Fixes: c817248fc831 ("nfs/localio: add proper O_DIRECT support for READ and WRITE")
Reported-by: Christoph Hellwig <hch@lst.de>
Signed-off-by: Mike Snitzer <snitzer@kernel.org>
---
fs/nfs/localio.c | 83 +++++++++++++++++-------------------------------
1 file changed, 29 insertions(+), 54 deletions(-)
Anna, apologies for stringing fixes together like this; and that this
same commit c817248fc831 has so many follow-on Fixes is not lost on
me. But the full series of commit c817248fc831 fixes is composed of:
[v6.18-rcX PATCH 1/3] nfs/localio: remove unecessary ENOTBLK handling in DIO WRITE support
[v6.18-rcX PATCH 2/3] nfs/localio: add refcounting for each iocb IO associated with NFS pgio header
[v6.18-rcX PATCH 3/3] nfs/localio: backfill missing partial read support for misaligned DIO
[v6.18-rcX PATCH 4/3] nfs/localio: Ensure DIO WRITE's IO on stable storage upon completion
[v6.18-rcX PATCH 5/3] nfs/localio: do not issue misaligned DIO out-of-order
NOTE: PATCH 4/3's use of IOCBD_DSYNC|IOCB_SYNC _is_ conservative, but I
will audit and adjust this further (informed by NFSD Direct's ongoing
evolution for handling this same situaiton) for the v6.19 merge window.
diff --git a/fs/nfs/localio.c b/fs/nfs/localio.c
index ca9df8d09c2d..018fa332aae4 100644
--- a/fs/nfs/localio.c
+++ b/fs/nfs/localio.c
@@ -40,7 +40,6 @@ struct nfs_local_kiocb {
void (*aio_complete_work)(struct work_struct *);
struct nfsd_file *localio;
/* Begin mostly DIO-specific members */
- size_t end_len;
short int end_iter_index;
atomic_t n_iters;
bool iter_is_dio_aligned[NFSLOCAL_MAX_IOS];
@@ -411,27 +410,8 @@ nfs_local_iters_setup_dio(struct nfs_local_kiocb *iocb, int rw,
++n_iters;
}
- /* Setup misaligned end?
- * If so, the end is purposely setup to be issued using buffered IO
- * before the middle (which will use DIO, if DIO-aligned, with AIO).
- * This creates problems if/when the end results in short read or write.

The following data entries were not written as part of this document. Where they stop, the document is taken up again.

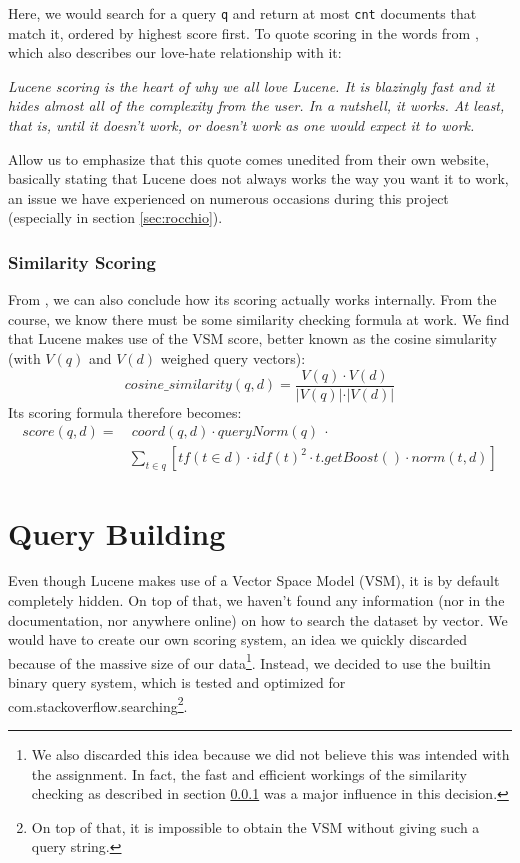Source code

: \documentclass[11pt]{article}
\begin{document}
Here, we would search for a query \texttt{q} and return at most \texttt{cnt} documents that match it, ordered by highest score first. To quote scoring in the words from \cite{lucene}, which also describes our love-hate relationship with it:
\begin{displayquote}
    \textsl{Lucene scoring is the heart of why we all love Lucene. It is blazingly fast and it hides almost all of the complexity from the user. In a nutshell, it works. At least, that is, until it doesn't work, or doesn't work as one would expect it to work.}
\end{displayquote}

Allow us to emphasize that this quote comes unedited from their own website, basically stating that Lucene does not always works the way you want it to work, an issue we have experienced on numerous occasions during this project (especially in section \ref{sec:rocchio}).

\subsubsection{Similarity Scoring}\label{sec:ss}
From \cite{lucene}, we can also conclude how its scoring actually works internally. From the course, we know there must be some similarity checking formula at work. We find that Lucene makes use of the \textsf{VSM score}, better known as the \textsf{cosine simularity} (with $V(q)$ and $V(d)$ weighed query vectors):
$$cosine\_similarity(q, d) = \frac{V(q)\cdot V(d)}{\vert V(q)\vert\cdot\vert V(d)\vert}$$
Its scoring formula therefore becomes:
\begin{align*}
    score(q, d) =&\ coord(q, d)\cdot queryNorm(q)\ \cdot\\
    &\sum_{t \in q}\left[tf(t\in d)\cdot idf(t)^2 \cdot t.getBoost()\cdot norm(t, d)\right]
\end{align*}

\section{Query Building}\label{sec:query}
Even though Lucene makes use of a Vector Space Model (VSM), it is by default completely hidden. On top of that, we haven't found any information (nor in the documentation, nor anywhere online) on how to search the dataset by vector. We would have to create our own scoring system, an idea we quickly discarded because of the massive size of our data\footnote{We also discarded this idea because we did not believe this was intended with the assignment. In fact, the fast and efficient workings of the similarity checking as described in section \ref{sec:ss} was a major influence in this decision.}. Instead, we decided to use the builtin binary query system, which is tested and optimized for com.stackoverflow.searching\footnote{On top of that, it is impossible to obtain the VSM without giving such a query string.}.
\end{document}
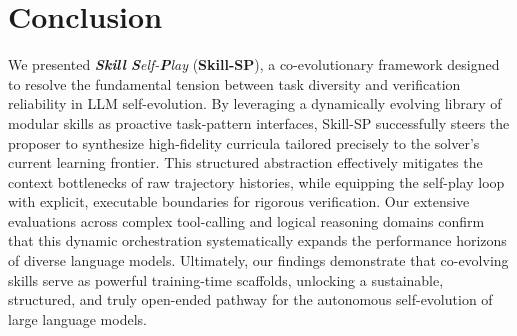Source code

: \section{Conclusion}
\label{sec:conclusion}

We presented \emph{\textbf{Skill} \textbf{S}elf-\textbf{P}lay} (\textbf{Skill-SP}), a co-evolutionary framework designed to resolve the fundamental tension between task diversity and verification reliability in LLM self-evolution. 
By leveraging a dynamically evolving library of modular skills as proactive task-pattern interfaces, Skill-SP successfully steers the proposer to synthesize high-fidelity curricula tailored precisely to the solver's current learning frontier. 
This structured abstraction effectively mitigates the context bottlenecks of raw trajectory histories, while equipping the self-play loop with explicit, executable boundaries for rigorous verification. 
Our extensive evaluations across complex tool-calling and logical reasoning domains confirm that this dynamic orchestration systematically expands the performance horizons of diverse language models. Ultimately, our findings demonstrate that co-evolving skills serve as powerful training-time scaffolds, unlocking a sustainable, structured, and truly open-ended pathway for the autonomous self-evolution of large language models.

- * So must save index and length of end to handle this corner case.
- */
- if (local_dio->end_len) {
- iov_iter_bvec(&iters[n_iters], rw, iocb->bvec, nvecs, len);
- iocb->offset[n_iters] = local_dio->end_offset;
- iov_iter_advance(&iters[n_iters],
- local_dio->start_len + local_dio->middle_len);
- iocb->iter_is_dio_aligned[n_iters] = false;
- /* Save index and length of end */
- iocb->end_iter_index = n_iters;
- iocb->end_len = local_dio->end_len;
- atomic_inc(&iocb->n_iters);
- ++n_iters;
- }
-
- /* Setup DIO-aligned middle to be issued last, to allow for
- * DIO with AIO completion (see nfs_local_call_{read,write}).
+ /* Setup DIO-aligned middle, if there is no misaligned end (below)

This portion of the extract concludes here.